Thanks, that worked great! This will save alot of time.

"david" wrote:

Hm.

I inserted a Column C, D, E, & F.

C contains a copy of A.
D contains a unique ID for each row (just auto-numbered 1-whatever)
E and F contain formulas that do comparisons on the To and From fields
respectively.

I named columns A-D checkTo and named columns B-D checkFrom.

For E (the To comparison), each cell has this formula:

=IF(VLOOKUP(A2,checkFrom,2,0)=B2,VLOOKUP(A2,checkF rom,3,0),0)

This says: IF a lookup of the To value in the From list yields a match AND
the respective To value of the From match = the From value THEN display the
ID for that record. IF the lookup succeeds but the respective To value
doesn't match the From value, display a 0. IF the lookup fails, excel simply
displays #N/A.

The F column does the reverse, doing lookups on the From value:

=IF(VLOOKUP(B2,checkTo,2,0)=C2,VLOOKUP(B2,checkTo, 4,0),0)

IF a lookup of the From value in the To list yields a match AND the
respective From value of the To match = the To value THEN display the ID for
that record. Otherwise, as with the other formula, display a 0 or #N/A.

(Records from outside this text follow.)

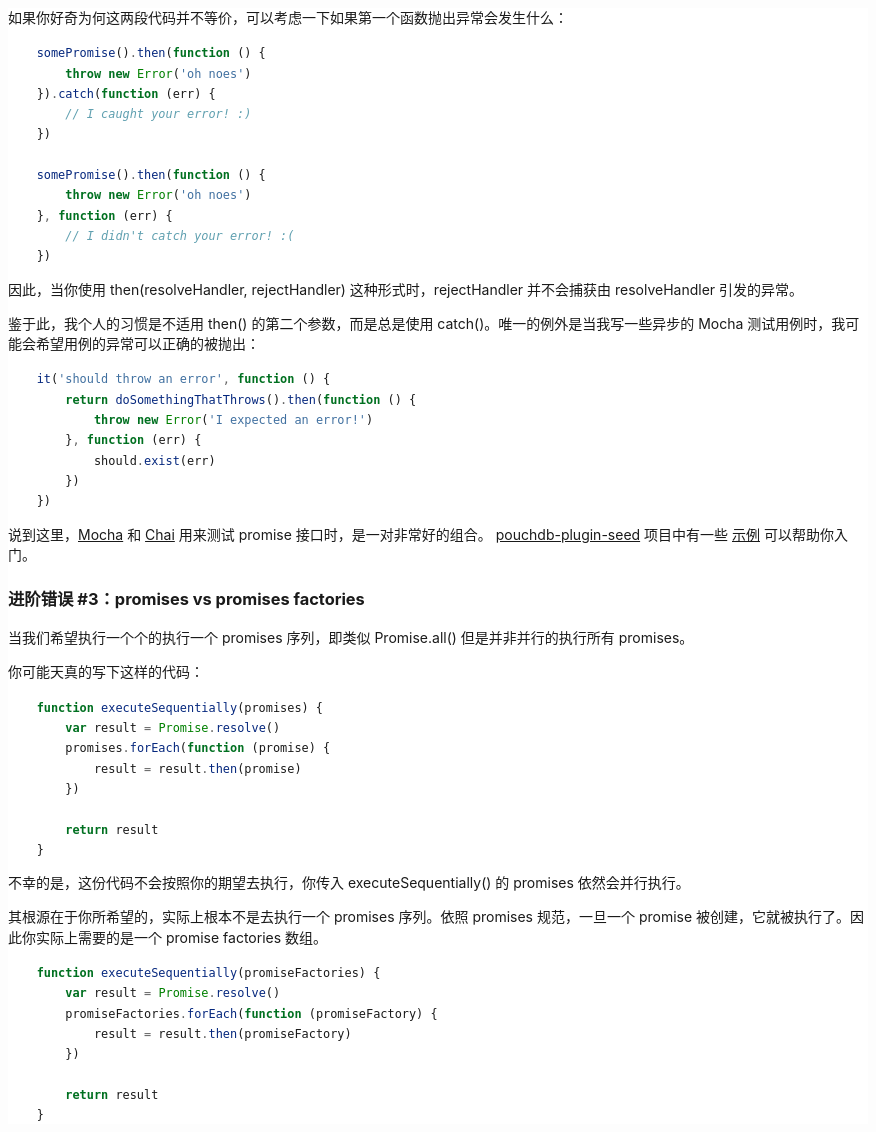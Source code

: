 如果你好奇为何这两段代码并不等价，可以考虑一下如果第一个函数抛出异常会发生什么：

```javascript
    somePromise().then(function () {
        throw new Error('oh noes')
    }).catch(function (err) {
        // I caught your error! :)
    })

    somePromise().then(function () {
        throw new Error('oh noes')
    }, function (err) {
        // I didn't catch your error! :(
    })
```

因此，当你使用 then(resolveHandler, rejectHandler) 这种形式时，rejectHandler 并不会捕获由 resolveHandler 引发的异常。

鉴于此，我个人的习惯是不适用 then() 的第二个参数，而是总是使用 catch()。唯一的例外是当我写一些异步的 Mocha 测试用例时，我可能会希望用例的异常可以正确的被抛出：

```javascript
    it('should throw an error', function () {
        return doSomethingThatThrows().then(function () {
            throw new Error('I expected an error!')
        }, function (err) {
            should.exist(err)
        })
    })
```

说到这里，[Mocha](http://mochajs.org/) 和 [Chai](http://chaijs.com/) 用来测试 promise 接口时，是一对非常好的组合。 [pouchdb-plugin-seed](https://github.com/pouchdb/plugin-seed) 项目中有一些 [示例](https://github.com/pouchdb/plugin-seed/blob/master/test/test.js) 可以帮助你入门。

### 进阶错误 #3：promises vs promises factories

当我们希望执行一个个的执行一个 promises 序列，即类似 Promise.all() 但是并非并行的执行所有 promises。

你可能天真的写下这样的代码：

```javascript
    function executeSequentially(promises) {
        var result = Promise.resolve()
        promises.forEach(function (promise) {
            result = result.then(promise)
        })

        return result
    }
```

不幸的是，这份代码不会按照你的期望去执行，你传入 executeSequentially() 的 promises 依然会并行执行。

其根源在于你所希望的，实际上根本不是去执行一个 promises 序列。依照 promises 规范，一旦一个 promise 被创建，它就被执行了。因此你实际上需要的是一个 promise factories 数组。

```javascript
    function executeSequentially(promiseFactories) {
        var result = Promise.resolve()
        promiseFactories.forEach(function (promiseFactory) {
            result = result.then(promiseFactory)
        })

        return result
    }
```
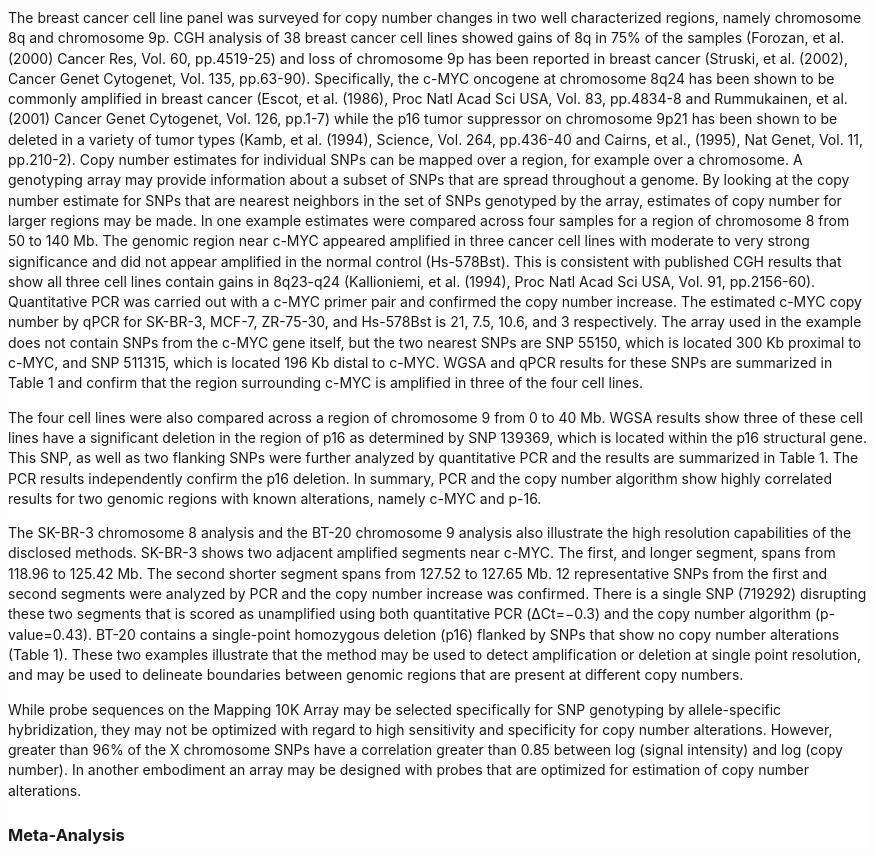 The breast cancer cell line panel was surveyed for copy number changes in two well characterized regions, namely chromosome 8q and chromosome 9p. CGH analysis of 38 breast cancer cell lines showed gains of 8q in 75% of the samples (Forozan, et al. (2000) Cancer Res, Vol. 60, pp.4519-25) and loss of chromosome 9p has been reported in breast cancer (Struski, et al. (2002), Cancer Genet Cytogenet, Vol. 135, pp.63-90). Specifically, the c-MYC oncogene at chromosome 8q24 has been shown to be commonly amplified in breast cancer (Escot, et al. (1986), Proc Natl Acad Sci USA, Vol. 83, pp.4834-8 and Rummukainen, et al. (2001) Cancer Genet Cytogenet, Vol. 126, pp.1-7) while the p16 tumor suppressor on chromosome 9p21 has been shown to be deleted in a variety of tumor types (Kamb, et al. (1994), Science, Vol. 264, pp.436-40 and Cairns, et al., (1995), Nat Genet, Vol. 11, pp.210-2). Copy number estimates for individual SNPs can be mapped over a region, for example over a chromosome. A genotyping array may provide information about a subset of SNPs that are spread throughout a genome. By looking at the copy number estimate for SNPs that are nearest neighbors in the set of SNPs genotyped by the array, estimates of copy number for larger regions may be made. In one example estimates were compared across four samples for a region of chromosome 8 from 50 to 140 Mb. The genomic region near c-MYC appeared amplified in three cancer cell lines with moderate to very strong significance and did not appear amplified in the normal control (Hs-578Bst). This is consistent with published CGH results that show all three cell lines contain gains in 8q23-q24 (Kallioniemi, et al. (1994), Proc Natl Acad Sci USA, Vol. 91, pp.2156-60). Quantitative PCR was carried out with a c-MYC primer pair and confirmed the copy number increase. The estimated c-MYC copy number by qPCR for SK-BR-3, MCF-7, ZR-75-30, and Hs-578Bst is 21, 7.5, 10.6, and 3 respectively. The array used in the example does not contain SNPs from the c-MYC gene itself, but the two nearest SNPs are SNP 55150, which is located 300 Kb proximal to c-MYC, and SNP 511315, which is located 196 Kb distal to c-MYC. WGSA and qPCR results for these SNPs are summarized in Table 1 and confirm that the region surrounding c-MYC is amplified in three of the four cell lines.

The four cell lines were also compared across a region of chromosome 9 from 0 to 40 Mb. WGSA results show three of these cell lines have a significant deletion in the region of p16 as determined by SNP 139369, which is located within the p16 structural gene. This SNP, as well as two flanking SNPs were further analyzed by quantitative PCR and the results are summarized in Table 1. The PCR results independently confirm the p16 deletion. In summary, PCR and the copy number algorithm show highly correlated results for two genomic regions with known alterations, namely c-MYC and p-16.

The SK-BR-3 chromosome 8 analysis and the BT-20 chromosome 9 analysis also illustrate the high resolution capabilities of the disclosed methods. SK-BR-3 shows two adjacent amplified segments near c-MYC. The first, and longer segment, spans from 118.96 to 125.42 Mb. The second shorter segment spans from 127.52 to 127.65 Mb. 12 representative SNPs from the first and second segments were analyzed by PCR and the copy number increase was confirmed. There is a single SNP (719292) disrupting these two segments that is scored as unamplified using both quantitative PCR (ΔCt=−0.3) and the copy number algorithm (p-value=0.43). BT-20 contains a single-point homozygous deletion (p16) flanked by SNPs that show no copy number alterations (Table 1). These two examples illustrate that the method may be used to detect amplification or deletion at single point resolution, and may be used to delineate boundaries between genomic regions that are present at different copy numbers.

While probe sequences on the Mapping 10K Array may be selected specifically for SNP genotyping by allele-specific hybridization, they may not be optimized with regard to high sensitivity and specificity for copy number alterations. However, greater than 96% of the X chromosome SNPs have a correlation greater than 0.85 between log (signal intensity) and log (copy number). In another embodiment an array may be designed with probes that are optimized for estimation of copy number alterations.

### Meta-Analysis
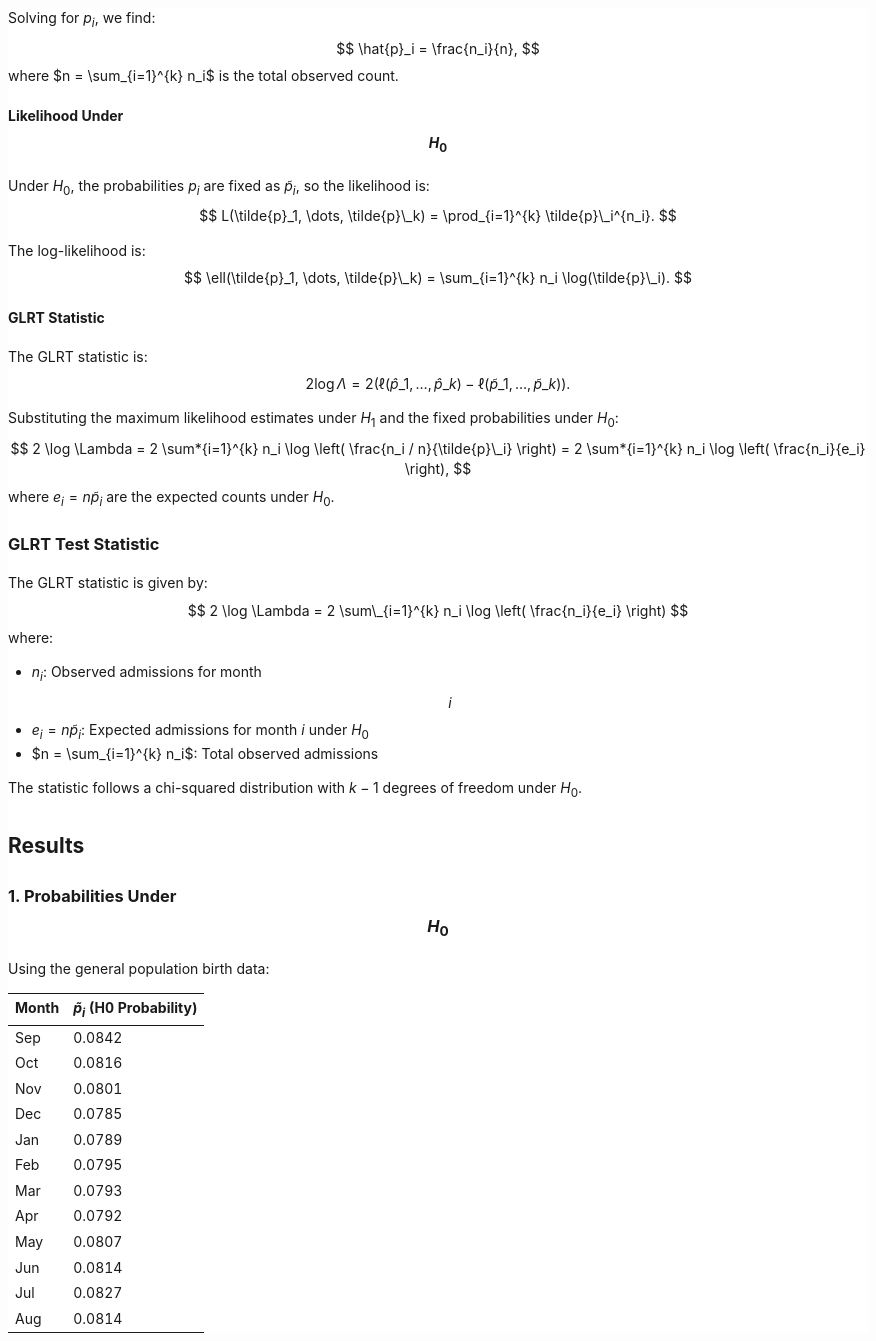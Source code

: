 Solving for $p_i$, we find:
$$ \hat{p}_i = \frac{n_i}{n}, $$
where $n = \sum_{i=1}^{k} n_i$ is the total observed count.

#### Likelihood Under $$H_0$$

Under $H_0$, the probabilities $p_i$ are fixed as $\tilde{p}_i$, so the likelihood is:
$$ L(\tilde{p}_1, \dots, \tilde{p}\_k) = \prod_{i=1}^{k} \tilde{p}\_i^{n_i}. $$

The log-likelihood is:
$$ \ell(\tilde{p}_1, \dots, \tilde{p}\_k) = \sum_{i=1}^{k} n_i \log(\tilde{p}\_i). $$

#### GLRT Statistic

The GLRT statistic is:
$$ 2 \log \Lambda = 2 \left( \ell(\hat{p}\_1, \dots, \hat{p}\_k) - \ell(\tilde{p}\_1, \dots, \tilde{p}\_k) \right). $$

Substituting the maximum likelihood estimates under $H_1$ and the fixed probabilities under $H_0$:
$$ 2 \log \Lambda = 2 \sum*{i=1}^{k} n_i \log \left( \frac{n_i / n}{\tilde{p}\_i} \right) = 2 \sum*{i=1}^{k} n_i \log \left( \frac{n_i}{e_i} \right), $$
where $e_i = n \tilde{p}_i$ are the expected counts under $H_0$.

### GLRT Test Statistic

The GLRT statistic is given by:
$$ 2 \log \Lambda = 2 \sum\_{i=1}^{k} n_i \log \left( \frac{n_i}{e_i} \right) $$
where:

- $n_i$: Observed admissions for month $$i$$
- $e_i = n \tilde{p}_i$: Expected admissions for month $i$ under $H_0$
- $n = \sum_{i=1}^{k} n_i$: Total observed admissions

The statistic follows a chi-squared distribution with $k - 1$ degrees of freedom under $H_0$.

## Results

### 1. Probabilities Under $$H_0$$

Using the general population birth data:

| Month | $\tilde{p}_i$ (H0 Probability) |
| ----- | ------------------------------ |
| Sep   | 0.0842                         |
| Oct   | 0.0816                         |
| Nov   | 0.0801                         |
| Dec   | 0.0785                         |
| Jan   | 0.0789                         |
| Feb   | 0.0795                         |
| Mar   | 0.0793                         |
| Apr   | 0.0792                         |
| May   | 0.0807                         |
| Jun   | 0.0814                         |
| Jul   | 0.0827                         |
| Aug   | 0.0814                         |
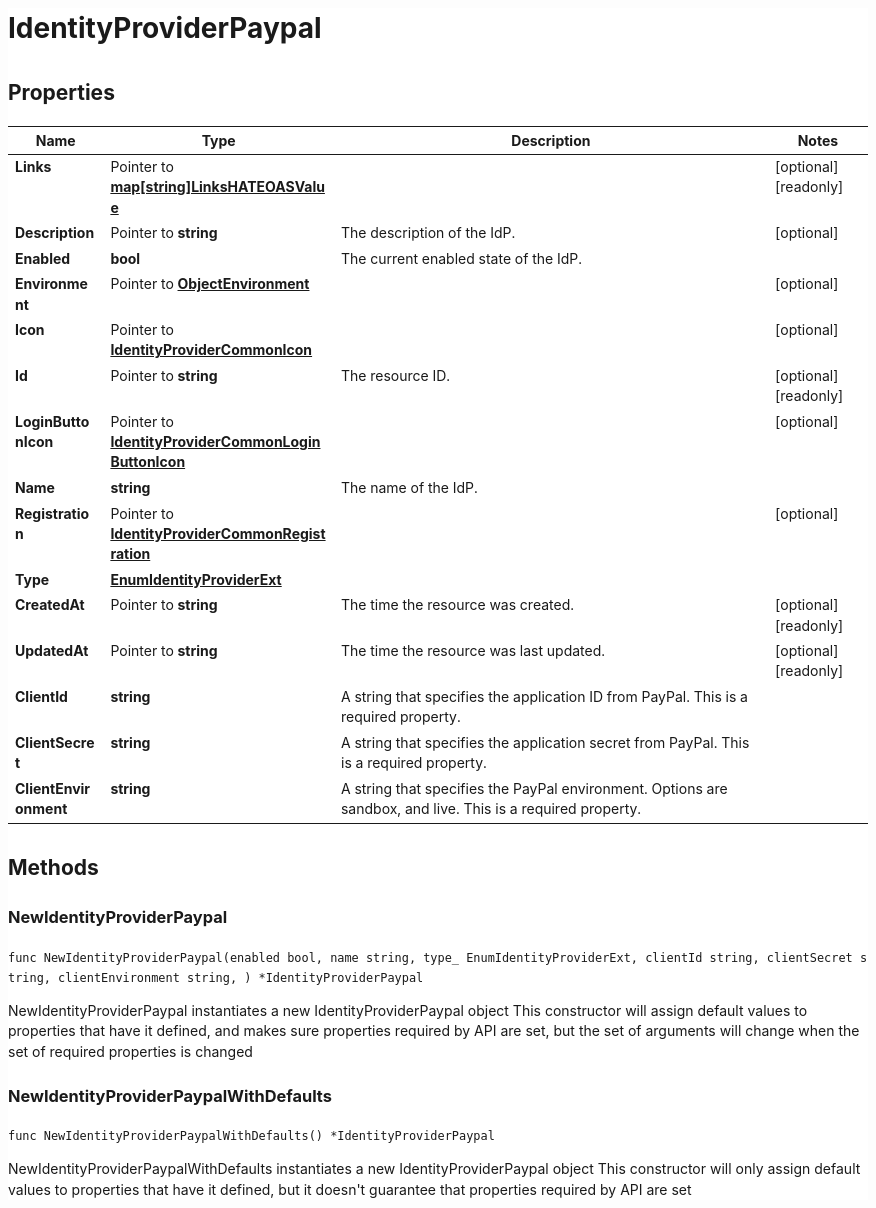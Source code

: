 # IdentityProviderPaypal

## Properties

Name | Type | Description | Notes
------------ | ------------- | ------------- | -------------
**Links** | Pointer to [**map[string]LinksHATEOASValue**](LinksHATEOASValue.md) |  | [optional] [readonly] 
**Description** | Pointer to **string** | The description of the IdP. | [optional] 
**Enabled** | **bool** | The current enabled state of the IdP. | 
**Environment** | Pointer to [**ObjectEnvironment**](ObjectEnvironment.md) |  | [optional] 
**Icon** | Pointer to [**IdentityProviderCommonIcon**](IdentityProviderCommonIcon.md) |  | [optional] 
**Id** | Pointer to **string** | The resource ID. | [optional] [readonly] 
**LoginButtonIcon** | Pointer to [**IdentityProviderCommonLoginButtonIcon**](IdentityProviderCommonLoginButtonIcon.md) |  | [optional] 
**Name** | **string** | The name of the IdP. | 
**Registration** | Pointer to [**IdentityProviderCommonRegistration**](IdentityProviderCommonRegistration.md) |  | [optional] 
**Type** | [**EnumIdentityProviderExt**](EnumIdentityProviderExt.md) |  | 
**CreatedAt** | Pointer to **string** | The time the resource was created. | [optional] [readonly] 
**UpdatedAt** | Pointer to **string** | The time the resource was last updated. | [optional] [readonly] 
**ClientId** | **string** | A string that specifies the application ID from PayPal. This is a required property. | 
**ClientSecret** | **string** | A string that specifies the application secret from PayPal. This is a required property. | 
**ClientEnvironment** | **string** | A string that specifies the PayPal environment. Options are sandbox, and live. This is a required property. | 

## Methods

### NewIdentityProviderPaypal

`func NewIdentityProviderPaypal(enabled bool, name string, type_ EnumIdentityProviderExt, clientId string, clientSecret string, clientEnvironment string, ) *IdentityProviderPaypal`

NewIdentityProviderPaypal instantiates a new IdentityProviderPaypal object
This constructor will assign default values to properties that have it defined,
and makes sure properties required by API are set, but the set of arguments
will change when the set of required properties is changed

### NewIdentityProviderPaypalWithDefaults

`func NewIdentityProviderPaypalWithDefaults() *IdentityProviderPaypal`

NewIdentityProviderPaypalWithDefaults instantiates a new IdentityProviderPaypal object
This constructor will only assign default values to properties that have it defined,
but it doesn't guarantee that properties required by API are set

Just remember that both matches will reference each other's ID, so be
careful not to delete both duplicates...

"Dan" wrote:

I have two columns of siganl names. Column A is "From" data. Column B is "To"
data. In some cases the dulpicates are the same signal path in reverse. An
example would be Col A: Pin_1 Col B: GND. Further down the list would be Col
A: GND Col B: Pin_1. I have 60,000+ rows of signal names. It would be great
to find the duplicates and eliminate doing twice the work.